Published on Feb 1, 2024

By: Rania Kisar

January 29, 30, 31 2024


  1. Iran Threatens Escalated Attacks on U.S. Troops.
    The day following the Iranian government’s denial of involvement in strikes operated by militias in Iraq and Syria which caused the killing of three American officers, Tehran Times released “Crime in Gaza and Punishment in Jordan,” stating that the United States should consider that resistance groups have carried out more than 150 attacks on American forces in the region and should realize that these groups will intensify their retaliation if targeted by the U.S. The article ended with the statement that the entire West Asia region would become “Hell on Earth” for the U.S. In another article on January 30, the same Iranian government led newspaper published explaining Iran’s policy towards American threats in one sentence. “No to war but finger on the trigger.” indicating that President Biden is stuck between “a rock and a hard place”, and noting that the Biden administration is trying to distance itself from pressures on the White House to act. The Iranian authorities in response to Senator Lendsey Graham and Tom Cotton calls for strikes inside Tehran, responded that over 150 attacks on U.S. forces in the region were conducted by resistance groups, warning that these groups would intensify their actions if targeted by the U.S. to distance itself from harsh rhetoric by Congressional Republican leaders and allied hawks who demand the U.S. carry out strikes against Iran. The Iranian regime further explained their positions on Al Jazeera, stating any attack on Iranian territory would cross a red line. Iran emphasized its unwillingness to initiate war but vowed a strong response to any American provocation. Iran referenced its past actions, like the downing of a U.S. drone in June 2019 and missile strikes on Ain al-Asad base in January 2020, as evidence of its defensive capabilities.
  1. Decline of Iranian Rial Intensifies Economic Crisis and Sparks Widespread Strikes.
    The Iranian rial’s decline exacerbates the economic crisis and ignites widespread strikes. Due to a 16% fall in the value of the Iranian rial against the US dollar today, and inflation in Iran nearing 50%, as reported by Iranian newspapers and global economic sources, the official government salary in Iran has decreased by 10%, reaching an equivalent of $180. This amount is $400 less than Iran’s total poverty line, set at $600 per month. In Iran’s Kurdish cities, which are experiencing significant economic deterioration, Ilam Province – one of the majority-Kurdish provinces – recorded an unemployment rate of 6.8% in the spring of 2023, down from 8.1% the previous year. Over the past two years, the proportion of low-income families in Iran has exceeded 22.1% of the total population. Against the backdrop of the Iranian regime’s execution of four civilians, who were arrested in 2022 on charges of collaborating with Israel, ten Kurdish cities in western Iran organized a comprehensive economic strike on January 30. Following this, the regime cut off internet networks, conducted continuous helicopter flights over the area, and the government refused to hand over the bodies of the executed, as their wives pointed out. 

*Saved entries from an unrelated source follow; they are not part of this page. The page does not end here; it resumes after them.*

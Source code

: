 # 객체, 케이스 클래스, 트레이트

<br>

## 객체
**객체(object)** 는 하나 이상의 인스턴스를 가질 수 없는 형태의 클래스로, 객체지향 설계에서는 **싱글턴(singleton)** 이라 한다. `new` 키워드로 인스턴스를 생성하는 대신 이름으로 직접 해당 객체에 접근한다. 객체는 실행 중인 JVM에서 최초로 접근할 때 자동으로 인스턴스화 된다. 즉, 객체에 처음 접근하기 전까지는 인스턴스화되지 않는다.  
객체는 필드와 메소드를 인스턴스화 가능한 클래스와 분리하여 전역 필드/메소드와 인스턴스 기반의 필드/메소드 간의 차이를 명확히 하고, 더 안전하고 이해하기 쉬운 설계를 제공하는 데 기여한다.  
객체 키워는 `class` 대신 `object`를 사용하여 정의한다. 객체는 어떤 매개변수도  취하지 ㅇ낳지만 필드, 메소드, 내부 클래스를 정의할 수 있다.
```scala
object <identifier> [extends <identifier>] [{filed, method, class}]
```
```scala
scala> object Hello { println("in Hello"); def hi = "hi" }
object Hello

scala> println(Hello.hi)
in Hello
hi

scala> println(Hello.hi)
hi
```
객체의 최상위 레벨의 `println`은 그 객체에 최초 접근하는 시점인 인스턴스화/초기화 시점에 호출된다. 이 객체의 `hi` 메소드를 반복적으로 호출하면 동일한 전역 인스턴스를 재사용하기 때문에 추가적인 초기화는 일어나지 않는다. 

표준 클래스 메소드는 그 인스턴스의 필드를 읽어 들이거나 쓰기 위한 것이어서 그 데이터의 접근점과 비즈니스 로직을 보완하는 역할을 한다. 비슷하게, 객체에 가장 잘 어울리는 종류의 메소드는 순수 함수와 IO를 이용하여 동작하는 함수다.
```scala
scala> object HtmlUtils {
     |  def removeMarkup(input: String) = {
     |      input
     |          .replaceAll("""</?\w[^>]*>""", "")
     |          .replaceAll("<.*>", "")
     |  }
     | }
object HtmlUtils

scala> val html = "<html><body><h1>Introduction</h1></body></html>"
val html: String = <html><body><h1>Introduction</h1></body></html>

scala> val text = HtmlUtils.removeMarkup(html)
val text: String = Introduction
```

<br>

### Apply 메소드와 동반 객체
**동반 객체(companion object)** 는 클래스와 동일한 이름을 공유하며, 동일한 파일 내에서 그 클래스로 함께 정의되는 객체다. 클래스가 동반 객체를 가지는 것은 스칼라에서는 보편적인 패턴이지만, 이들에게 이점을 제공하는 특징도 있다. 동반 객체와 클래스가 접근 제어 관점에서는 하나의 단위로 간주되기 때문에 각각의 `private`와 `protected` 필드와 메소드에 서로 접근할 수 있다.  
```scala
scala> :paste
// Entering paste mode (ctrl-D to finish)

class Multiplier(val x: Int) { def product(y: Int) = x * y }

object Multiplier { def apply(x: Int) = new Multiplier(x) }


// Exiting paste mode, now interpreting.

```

  1. US Bombs Houthi Drone Control Center.
    The US Central Command  conducted airstrikes targeting a Houthi drone control center and up to ten Houthi drones in Yemen.  Additionally, a Houthi missile, deemed a direct threat to US aircraft, was neutralized by US forces on Wednesday.  

    The Houthi militia confirmed to Al Mayadeen Channel, an Iranian-led Arabic news platform, that 11 raids were conducted. Of these, 9 targeted the Al-Jabbana area in Hodeidah, while 2 raids were directed at northern Saada Governorate. Ali Al-Qahum, a member of the political bureau of Ansar Al-Yemeniya, stated that this operation followed the earlier strikes on Saada.

    Consequently, a member of the Political Council of the Yemeni Movement emphasized that their operations continue, reaffirming support for Gaza.

    Notably, Yemeni naval forces reported claims that no one heard about targeting the American commercial ship “KOI” headed for Israel, using naval missiles with precise hits, shortly after targeting the American destroyer “USS Greeley” in the Red Sea. At approximately 10:30 a.m. (Sanaa time), the USS Carney engaged an unmanned aerial vehicle and shot it down over the Gulf of Aden.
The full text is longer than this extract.